Anybody know of or getting any good deals on tools? Or cyber monday? I have looked and haven't found much.


----------



## SewerRatz (Apr 25, 2009)

I have some good deals a Dig-It 148 for $12K and a Spartan 777 trailer jetter for $6K obo. Also have an MAK91 Rifle for $1.2K, it is great for driving tacks from a distance.


----------



## wookie (Dec 16, 2008)

2 for 1 batteries at Home Depot. Most major brands. Picked up Makita 18 and Milwaulkie 12.


----------



## Flyout95 (Apr 13, 2012)

SewerRatz said:


> I have some good deals a Dig-It 148 for $12K and a Spartan 777 trailer jetter for $6K obo. Also have an MAK91 Rifle for $1.2K, it is great for driving tacks from a distance.


Why you ditching the Mak?


----------



## Dpeckplb (Sep 20, 2013)

Just the home owner brands here north of the boarder. Got my two 18v Dewalt batteries for 99$ I'm up to 10 now haha. They last longer than I do. I am looking for a new plastic tool box to keep my odd ball tools and personal pipe wrenches. My "helper" drove me to the breaking point this week and I kicked it in the back of my work truck. It takes a lot to make me get to that point and he knew how mad I was at him, it was my tool box or him in the a**, I thought my tool box was a better idea.


----------



## SewerRatz (Apr 25, 2009)

Last time I was able to get to a range and shoot was nearly 20 years ago, and I need the cash still. Dang med bills are keeping me in the poor house.


----------



## Flyout95 (Apr 13, 2012)

SewerRatz said:


> Last time I was able to get to a range and shoot was nearly 20 years ago, and I need the cash still. Dang med bills are keeping me in the poor house.

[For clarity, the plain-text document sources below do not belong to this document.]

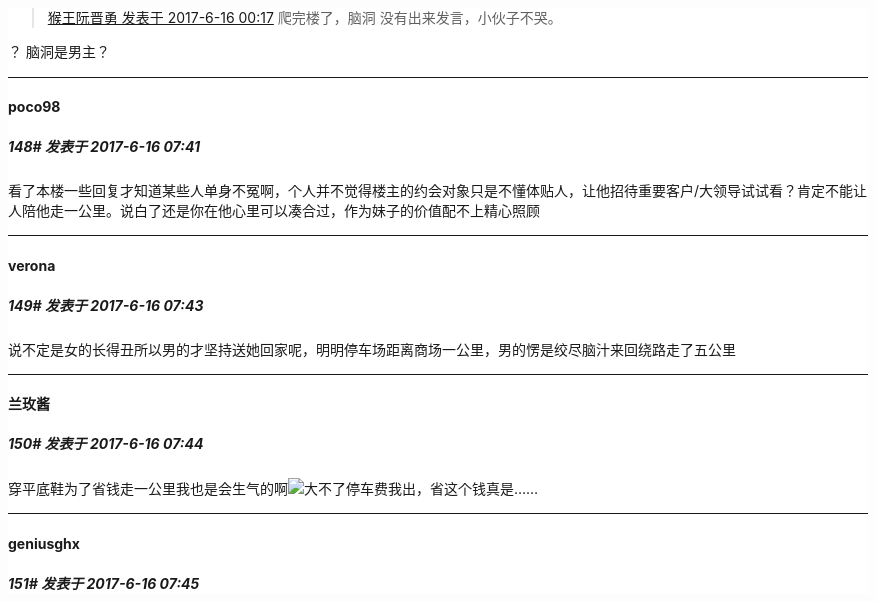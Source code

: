 <blockquote><a href="httphttps://bbs.saraba1st.com/2b/forum.php?mod=redirect&amp;amp;goto=findpost&amp;amp;pid=36280613&amp;amp;ptid=1515575" target="_blank">猴王阮晋勇 发表于 2017-6-16 00:17</a>
爬完楼了，脑洞 没有出来发言，小伙子不哭。</blockquote>
？ 脑洞是男主？







*****

####  poco98  
##### 148#       发表于 2017-6-16 07:41




看了本楼一些回复才知道某些人单身不冤啊，个人并不觉得楼主的约会对象只是不懂体贴人，让他招待重要客户/大领导试试看？肯定不能让人陪他走一公里。说白了还是你在他心里可以凑合过，作为妹子的价值配不上精心照顾







*****

####  verona  
##### 149#       发表于 2017-6-16 07:43




说不定是女的长得丑所以男的才坚持送她回家呢，明明停车场距离商场一公里，男的愣是绞尽脑汁来回绕路走了五公里







*****

####  兰玫酱  
##### 150#       发表于 2017-6-16 07:44




穿平底鞋为了省钱走一公里我也是会生气的啊<img src="https://static.saraba1st.com/image/smiley/face2017/004.gif" referrerpolicy="no-referrer">大不了停车费我出，省这个钱真是……







*****

####  geniusghx  
##### 151#       发表于 2017-6-16 07:45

Got anything else that goes bang you're willing to part with?


----------



## SewerRatz (Apr 25, 2009)

That's the only rifle I have. Have a Ruger SP101 with the 2.25" barrel, a Berretta TomCat 32, Tarus 40 forget the model # it the model that looks like a Berretta and a Ruger LCP. All pretty common so not worth a whole lot.

Sold of my HK 91, USP's P7's and USC a while back.


----------